近年、"愛社精神"の高さや、組織と従業員とのつながり・関係性を重視する「従業員エンゲージメント」が注目されています。従来、離職防止の観点から「従業員満足度(ES)」が重視されていましたが、現在は、組織の持続的な成長の観点から、従業員エンゲージメント向上で組織への自発的な貢献意欲の高い人材育成を目指す組織が増えています。
■従業員エンゲージメントとは
従業員エンゲージメントとは、HR(人的資源)領域において「従業員の会社に対する愛情度」を示す指標です。従業員のモチベーションや生産性の向上、優秀人材の離職リスク低減など、組織を持続的に成長させる要因に、この指標が大きく影響するとされ、多くの企業がエンゲージメント向上のための施策に取り組んでいます。

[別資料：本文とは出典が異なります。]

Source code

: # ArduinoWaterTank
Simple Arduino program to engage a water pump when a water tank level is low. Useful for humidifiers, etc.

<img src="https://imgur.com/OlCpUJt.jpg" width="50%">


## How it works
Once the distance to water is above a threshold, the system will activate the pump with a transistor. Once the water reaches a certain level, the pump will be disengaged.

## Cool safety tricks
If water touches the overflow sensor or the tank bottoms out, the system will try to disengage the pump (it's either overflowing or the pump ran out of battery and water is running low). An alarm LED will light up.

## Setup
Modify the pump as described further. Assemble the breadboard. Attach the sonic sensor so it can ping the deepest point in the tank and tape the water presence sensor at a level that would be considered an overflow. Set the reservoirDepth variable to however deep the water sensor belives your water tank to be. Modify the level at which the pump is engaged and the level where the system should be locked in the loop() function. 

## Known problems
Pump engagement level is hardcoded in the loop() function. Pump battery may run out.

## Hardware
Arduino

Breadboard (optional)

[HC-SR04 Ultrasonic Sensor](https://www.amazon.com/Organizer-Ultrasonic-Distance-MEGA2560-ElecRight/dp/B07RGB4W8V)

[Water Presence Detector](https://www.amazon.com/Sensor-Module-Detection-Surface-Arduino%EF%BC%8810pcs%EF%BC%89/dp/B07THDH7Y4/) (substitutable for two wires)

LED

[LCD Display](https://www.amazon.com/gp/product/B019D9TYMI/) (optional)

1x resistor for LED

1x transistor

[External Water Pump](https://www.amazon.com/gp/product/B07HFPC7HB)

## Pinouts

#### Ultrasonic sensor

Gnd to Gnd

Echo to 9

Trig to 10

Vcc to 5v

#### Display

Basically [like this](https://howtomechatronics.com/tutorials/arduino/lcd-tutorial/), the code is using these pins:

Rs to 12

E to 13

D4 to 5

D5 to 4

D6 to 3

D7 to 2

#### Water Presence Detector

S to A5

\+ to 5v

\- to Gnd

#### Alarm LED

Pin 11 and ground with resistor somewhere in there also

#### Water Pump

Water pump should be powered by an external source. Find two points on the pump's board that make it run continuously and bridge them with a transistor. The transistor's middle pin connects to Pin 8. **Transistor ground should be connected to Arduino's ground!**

■なぜ、従業員エンゲージメントが高まると組織の成果が出やすくなるのか?
従業員エンゲージメントを別の表現で表すと、「組織に貢献できている」満足度とも言えます。自分の仕事が組織の目標と一体化することで得られる満足感は、自身の成長実感ややりがいの創出にもつながります。そして、この利己的な満足感を得るための自発的な意欲が"活力"を高め、自身の満足だけでなく組織の成果にも結びつくという好循環が、組織の成果を出やすくしていきます。
■従業員エンゲージメントを高める3つの視点
従業員エンゲージメントを高めるためには、①組織全体の視点、②部署・チームの視点、③個人の視点、これら3つの視点から考える必要があります。以下、具体的に見ていきます。
(1) 組織全体の視点
従業員が組織に求めることの最も大きなものとして、給料・報酬への納得感があります。また、評価への納得感、理念への共感、具体的な仕事内容、柔軟な働き方への理解、キャリア形成支援体制など、従業員が組織に愛着を強く持つために必要なことは多岐にわたります。まずは、従業員が組織に求めていることや、既に一定以上満足していることなどを、アセスメントなどを通して把握することが、エンゲージメント醸成への第一歩となります。
(2)部署・チームの視点
従業員が離職する主な理由の一つに、職場の人間関係が悪いことが挙げられます。逆に言えば、職場の人間関係が良ければ組織への愛着度も高まります。例えば、心理的安全性の高い職場にする、お互いの業務を補い合える体制にする、上司が部下に的確なフィードバックを行う、新しいことに挑戦できる環境をつくるなど、メンバー全員が前向きに仕事に取り組める環境をつくることができれば、エンゲージメントは向上していきます。
(3)個人の視点
エンゲージメントを高めるのは、最後は自分自身です。自身が「組織に貢献できている」満足感を得るには、まず自分が組織の中で期待される役割を知る必要があります。そのうえで、期待に応えられるだけの知識・スキルを身につけ、成果を出していこうという主体的な行動が必要です。また、たとえマンネリ化しがちな仕事でも、小さな目標を立ててコツコツ成果を出す、少しずつ改善をするなど、新たなやりがいを作り出すジョブ・クラフティングの意識や、仕事でミスをしたときなどに自己効力感を下げないためのレジリエンスなども重要です。